It’s all her fault.
For she was the one who casually mentioned that now’s the time to plant tulips. Now, before the ground freezes. If she hadn’t said anything, I never would have been crazy enough to go to Home Depot, buy 60 tulip bulbs and a trowel, and try to plant all those blubs in my front and back yard.
See, I’m not a gardener. Not by any distortion of the term. I’ve never enjoyed digging in the dirt and my thumbs are anything but green. I mean, I have trouble keeping low maintenance houseplants alive.
But, oh! I love tulips. And the thought of multicolored tulips popping up all around my house in spring… it was irresistible!
So, on a cold but sunny Sunday, with my brand new trowel and several bags of tulip bulbs, I stepped out into my yard and way out of my comfort zone to plant tulip bulbs.
By the time I’d dug the third or fourth hole, I was ready to call it quits.
My left wrist was aching from my attempts to twist the trowel into the hard ground. I couldn’t find a comfortable way to sit, squat or position my body. “This is nuts!” I thought, as visions of my couch, a bowl of popcorn and that movie featuring Johnny Depp kept flooding my mind.
I told myself, “I’m only going to plant one or two more and then I’m done.”
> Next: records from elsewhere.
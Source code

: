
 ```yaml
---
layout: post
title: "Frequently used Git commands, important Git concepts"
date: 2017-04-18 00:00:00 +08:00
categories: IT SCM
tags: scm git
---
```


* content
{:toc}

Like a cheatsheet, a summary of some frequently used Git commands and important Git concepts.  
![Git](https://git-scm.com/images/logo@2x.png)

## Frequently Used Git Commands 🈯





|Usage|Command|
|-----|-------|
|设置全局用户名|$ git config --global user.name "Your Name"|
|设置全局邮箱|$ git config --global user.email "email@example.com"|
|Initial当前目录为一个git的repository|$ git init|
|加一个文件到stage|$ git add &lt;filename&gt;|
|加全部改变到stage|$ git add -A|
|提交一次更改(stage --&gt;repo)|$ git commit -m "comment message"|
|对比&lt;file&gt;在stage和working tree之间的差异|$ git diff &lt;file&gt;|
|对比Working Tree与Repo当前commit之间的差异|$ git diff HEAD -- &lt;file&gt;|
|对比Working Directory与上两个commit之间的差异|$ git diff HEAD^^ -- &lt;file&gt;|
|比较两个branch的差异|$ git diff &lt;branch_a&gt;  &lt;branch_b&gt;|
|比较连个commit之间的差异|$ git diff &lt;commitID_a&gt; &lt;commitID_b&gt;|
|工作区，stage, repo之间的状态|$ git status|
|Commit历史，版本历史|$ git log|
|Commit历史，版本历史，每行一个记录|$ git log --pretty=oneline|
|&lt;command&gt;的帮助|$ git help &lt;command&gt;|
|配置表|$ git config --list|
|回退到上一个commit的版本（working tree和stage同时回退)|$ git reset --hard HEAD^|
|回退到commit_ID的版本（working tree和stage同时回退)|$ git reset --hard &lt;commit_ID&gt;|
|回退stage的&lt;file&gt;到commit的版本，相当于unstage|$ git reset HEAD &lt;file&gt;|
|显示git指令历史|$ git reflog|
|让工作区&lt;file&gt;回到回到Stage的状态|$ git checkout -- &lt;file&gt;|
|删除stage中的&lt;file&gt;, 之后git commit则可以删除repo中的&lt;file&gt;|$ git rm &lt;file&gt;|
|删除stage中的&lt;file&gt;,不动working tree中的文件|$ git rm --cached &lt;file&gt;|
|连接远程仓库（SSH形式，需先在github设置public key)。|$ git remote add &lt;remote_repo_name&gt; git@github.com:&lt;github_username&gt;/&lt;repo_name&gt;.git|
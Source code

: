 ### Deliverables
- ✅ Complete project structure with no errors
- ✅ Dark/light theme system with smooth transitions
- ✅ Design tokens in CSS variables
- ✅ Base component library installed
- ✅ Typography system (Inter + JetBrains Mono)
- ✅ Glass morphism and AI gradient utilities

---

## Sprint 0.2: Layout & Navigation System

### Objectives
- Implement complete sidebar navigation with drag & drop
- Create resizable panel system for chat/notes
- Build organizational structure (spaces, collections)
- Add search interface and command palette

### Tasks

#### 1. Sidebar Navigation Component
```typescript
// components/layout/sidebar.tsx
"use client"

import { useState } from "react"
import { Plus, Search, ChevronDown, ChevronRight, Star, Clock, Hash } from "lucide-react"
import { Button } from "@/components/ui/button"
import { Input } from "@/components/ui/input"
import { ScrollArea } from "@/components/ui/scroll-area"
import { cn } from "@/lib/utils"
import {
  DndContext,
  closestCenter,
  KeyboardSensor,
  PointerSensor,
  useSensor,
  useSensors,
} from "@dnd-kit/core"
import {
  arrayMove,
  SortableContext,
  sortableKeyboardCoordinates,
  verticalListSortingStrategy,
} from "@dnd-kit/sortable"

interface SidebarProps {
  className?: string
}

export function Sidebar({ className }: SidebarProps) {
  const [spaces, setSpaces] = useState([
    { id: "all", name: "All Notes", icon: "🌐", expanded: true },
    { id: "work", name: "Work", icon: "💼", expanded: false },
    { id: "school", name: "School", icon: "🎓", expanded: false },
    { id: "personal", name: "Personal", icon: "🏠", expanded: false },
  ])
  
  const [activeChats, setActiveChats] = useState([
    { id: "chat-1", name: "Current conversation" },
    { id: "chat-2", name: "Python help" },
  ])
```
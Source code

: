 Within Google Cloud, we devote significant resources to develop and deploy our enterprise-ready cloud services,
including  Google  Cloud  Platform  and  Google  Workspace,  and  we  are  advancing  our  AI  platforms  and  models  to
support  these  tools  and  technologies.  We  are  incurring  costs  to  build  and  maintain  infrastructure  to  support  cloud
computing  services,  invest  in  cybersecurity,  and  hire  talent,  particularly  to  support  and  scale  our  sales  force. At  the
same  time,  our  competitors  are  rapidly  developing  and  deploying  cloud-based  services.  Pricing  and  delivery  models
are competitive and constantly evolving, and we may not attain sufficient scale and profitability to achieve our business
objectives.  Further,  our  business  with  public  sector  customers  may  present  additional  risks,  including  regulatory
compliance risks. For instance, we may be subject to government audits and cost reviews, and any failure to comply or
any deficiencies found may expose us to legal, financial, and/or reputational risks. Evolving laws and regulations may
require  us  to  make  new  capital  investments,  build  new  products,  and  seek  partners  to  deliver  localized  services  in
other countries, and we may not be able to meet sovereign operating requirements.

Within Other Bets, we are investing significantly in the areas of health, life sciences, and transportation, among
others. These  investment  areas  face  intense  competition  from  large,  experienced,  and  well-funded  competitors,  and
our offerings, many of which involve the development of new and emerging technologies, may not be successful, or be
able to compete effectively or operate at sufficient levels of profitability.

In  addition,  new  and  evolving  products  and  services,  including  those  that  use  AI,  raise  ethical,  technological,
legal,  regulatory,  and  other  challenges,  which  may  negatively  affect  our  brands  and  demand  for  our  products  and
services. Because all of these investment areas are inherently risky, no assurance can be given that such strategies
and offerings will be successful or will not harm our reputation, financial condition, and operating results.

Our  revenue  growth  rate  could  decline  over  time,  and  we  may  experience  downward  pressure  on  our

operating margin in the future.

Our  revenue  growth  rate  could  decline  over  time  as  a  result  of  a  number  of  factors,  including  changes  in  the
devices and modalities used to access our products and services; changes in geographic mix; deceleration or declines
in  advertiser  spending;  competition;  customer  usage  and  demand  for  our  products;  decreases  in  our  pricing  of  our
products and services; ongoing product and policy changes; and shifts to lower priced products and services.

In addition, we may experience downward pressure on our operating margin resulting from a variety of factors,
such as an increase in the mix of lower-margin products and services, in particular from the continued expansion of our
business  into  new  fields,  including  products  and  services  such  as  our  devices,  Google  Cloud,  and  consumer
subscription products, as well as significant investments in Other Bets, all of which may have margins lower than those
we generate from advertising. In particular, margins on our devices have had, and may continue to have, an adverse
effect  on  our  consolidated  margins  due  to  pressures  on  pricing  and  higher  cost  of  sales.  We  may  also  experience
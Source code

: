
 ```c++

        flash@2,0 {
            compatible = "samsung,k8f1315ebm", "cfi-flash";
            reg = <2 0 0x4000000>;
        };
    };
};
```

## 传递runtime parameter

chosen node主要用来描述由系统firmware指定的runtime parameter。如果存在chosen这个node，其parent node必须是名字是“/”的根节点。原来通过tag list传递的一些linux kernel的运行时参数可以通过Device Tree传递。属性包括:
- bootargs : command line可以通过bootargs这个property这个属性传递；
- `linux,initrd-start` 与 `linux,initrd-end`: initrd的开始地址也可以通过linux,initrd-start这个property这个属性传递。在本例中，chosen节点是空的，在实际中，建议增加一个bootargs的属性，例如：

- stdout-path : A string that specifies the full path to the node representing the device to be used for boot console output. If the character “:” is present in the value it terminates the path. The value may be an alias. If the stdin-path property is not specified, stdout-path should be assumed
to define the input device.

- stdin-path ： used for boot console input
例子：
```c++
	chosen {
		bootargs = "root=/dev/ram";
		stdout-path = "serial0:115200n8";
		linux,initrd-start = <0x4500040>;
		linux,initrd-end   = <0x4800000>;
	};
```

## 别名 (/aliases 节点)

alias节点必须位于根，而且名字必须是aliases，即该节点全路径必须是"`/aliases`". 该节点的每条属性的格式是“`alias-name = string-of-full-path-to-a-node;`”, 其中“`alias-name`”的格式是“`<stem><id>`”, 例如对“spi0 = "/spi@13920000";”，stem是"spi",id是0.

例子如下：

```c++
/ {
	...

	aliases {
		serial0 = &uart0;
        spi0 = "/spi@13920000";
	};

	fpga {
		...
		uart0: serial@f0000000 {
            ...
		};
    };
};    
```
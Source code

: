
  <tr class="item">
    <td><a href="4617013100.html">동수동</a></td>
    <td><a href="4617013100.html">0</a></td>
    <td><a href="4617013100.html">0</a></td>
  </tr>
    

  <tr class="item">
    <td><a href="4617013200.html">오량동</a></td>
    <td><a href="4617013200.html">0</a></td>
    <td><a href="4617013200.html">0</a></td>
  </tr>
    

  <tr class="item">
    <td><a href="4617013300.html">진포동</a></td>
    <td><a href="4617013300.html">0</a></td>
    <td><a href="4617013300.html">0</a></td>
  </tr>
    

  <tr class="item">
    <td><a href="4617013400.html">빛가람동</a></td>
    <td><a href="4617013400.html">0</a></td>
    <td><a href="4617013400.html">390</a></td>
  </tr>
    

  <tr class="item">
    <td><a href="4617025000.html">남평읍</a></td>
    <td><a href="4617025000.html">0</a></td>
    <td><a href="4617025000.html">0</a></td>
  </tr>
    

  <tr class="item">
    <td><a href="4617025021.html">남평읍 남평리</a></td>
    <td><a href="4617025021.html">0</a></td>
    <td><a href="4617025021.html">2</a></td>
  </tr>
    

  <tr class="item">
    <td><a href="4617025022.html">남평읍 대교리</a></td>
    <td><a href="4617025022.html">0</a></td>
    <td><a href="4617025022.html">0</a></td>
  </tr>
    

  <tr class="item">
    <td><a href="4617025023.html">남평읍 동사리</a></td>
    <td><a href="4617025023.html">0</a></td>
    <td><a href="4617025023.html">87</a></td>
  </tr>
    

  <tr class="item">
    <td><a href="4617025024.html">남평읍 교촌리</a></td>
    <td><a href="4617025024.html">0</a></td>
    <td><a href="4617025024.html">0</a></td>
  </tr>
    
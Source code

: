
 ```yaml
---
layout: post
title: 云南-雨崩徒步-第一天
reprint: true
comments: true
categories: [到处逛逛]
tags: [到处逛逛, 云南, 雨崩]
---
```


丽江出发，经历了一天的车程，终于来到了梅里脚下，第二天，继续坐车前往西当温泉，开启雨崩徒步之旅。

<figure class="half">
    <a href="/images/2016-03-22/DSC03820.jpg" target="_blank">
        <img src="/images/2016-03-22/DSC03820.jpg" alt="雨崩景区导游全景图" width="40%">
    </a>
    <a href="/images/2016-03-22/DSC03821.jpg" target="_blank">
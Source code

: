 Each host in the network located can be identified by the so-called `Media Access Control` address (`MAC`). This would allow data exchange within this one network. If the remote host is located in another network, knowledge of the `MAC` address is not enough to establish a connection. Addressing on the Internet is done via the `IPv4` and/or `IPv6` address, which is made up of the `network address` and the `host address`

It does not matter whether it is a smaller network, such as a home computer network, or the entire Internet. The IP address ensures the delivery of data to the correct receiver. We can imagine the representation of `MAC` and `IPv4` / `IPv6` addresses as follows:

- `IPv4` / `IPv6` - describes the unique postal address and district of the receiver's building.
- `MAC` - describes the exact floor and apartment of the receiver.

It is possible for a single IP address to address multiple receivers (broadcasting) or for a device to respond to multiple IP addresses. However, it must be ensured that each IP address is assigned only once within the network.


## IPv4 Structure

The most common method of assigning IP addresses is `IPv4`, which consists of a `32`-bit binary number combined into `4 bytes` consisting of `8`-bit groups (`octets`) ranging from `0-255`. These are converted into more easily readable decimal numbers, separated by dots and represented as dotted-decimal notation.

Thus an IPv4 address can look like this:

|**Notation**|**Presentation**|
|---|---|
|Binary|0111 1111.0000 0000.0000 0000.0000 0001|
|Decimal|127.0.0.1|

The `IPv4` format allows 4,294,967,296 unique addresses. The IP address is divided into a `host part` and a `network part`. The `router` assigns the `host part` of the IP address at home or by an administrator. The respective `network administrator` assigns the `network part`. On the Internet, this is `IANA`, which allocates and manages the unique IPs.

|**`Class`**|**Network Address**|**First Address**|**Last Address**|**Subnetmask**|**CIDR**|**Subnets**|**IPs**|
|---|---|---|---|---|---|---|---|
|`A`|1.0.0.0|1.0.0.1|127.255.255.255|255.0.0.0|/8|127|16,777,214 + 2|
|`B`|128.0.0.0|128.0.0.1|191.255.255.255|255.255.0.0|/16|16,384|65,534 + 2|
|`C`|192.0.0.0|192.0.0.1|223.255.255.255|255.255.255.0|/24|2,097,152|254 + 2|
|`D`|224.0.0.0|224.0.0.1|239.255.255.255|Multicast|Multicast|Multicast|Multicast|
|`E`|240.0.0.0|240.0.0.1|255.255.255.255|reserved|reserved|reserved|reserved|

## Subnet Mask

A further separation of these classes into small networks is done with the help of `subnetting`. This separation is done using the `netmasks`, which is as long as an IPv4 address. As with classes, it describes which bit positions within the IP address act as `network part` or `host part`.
I’d plant another bulb, certain it was my last. But then I’d think, “Okay, just one more. I can plant one more.” And once that bulb was in the ground, I’d think, “Oh, just one more. Then it’s me and Johnny Depp for the rest of the afternoon.”
Bulb by bulb, I kept planting.
Then, something shifted. I fell into a groove. I created my own hole-digging, tulip-planting system. My wrist stopped hurting and my body stopped complaining.
I planted approximately 40 bulbs with ease and in very little time. And when I was finished, I felt so good. Come spring, I would have the most colorful display of gorgeous tulips all around my house.
Sometimes, getting started is the hardest part. Especially when you’re starting something that’s out of your comfort zone.
Like… when you’re writing copy, for example.
Staring at a blank page is a lot like staring at a cold, hard piece of ground. Those first words, like those first holes I dug, can feel hard, impossible, even painful.
You write one or two sentences and think, “Forget it! This isn’t working. I can’t do this.” You crumple up your piece of paper or hit your delete key and feel an overwhelming desire to do anything else. Like upload those photos of your cat onto your Facebook page.
But you know you’ve got to write this piece of copy. You can’t keep putting it off. The success of your business depends on it.
So, you start.
You plant one sentence onto the page, and then another. You feel the resistance rising up inside of you. You hear the voice saying, “This sucks!” and tell yourself, “Just one more sentence. Just one more.”
And then, something shifts. Almost without noticing it, you’re writing paragraph after paragraph. New ideas are popping into your head and onto the page. You’re in the groove now. What at first felt impossible is now as easy as humming a song.
The moral of the story is, just start.
Feel the resistance and say, “Hello, Resistance!” and then, simply plant one sentence on your page. Then another. Let yourself hate it. Let your wrist hurt. Complain, if you must. But then plant one more sentence. Then another.
Faster than you expected, that initial resistance you felt will disappear. You’ll be in the flow, discovering a creative cadence all your own. And in no time, you’ll have pages and pages full of yummy words… the stuff that brilliant messages are made of.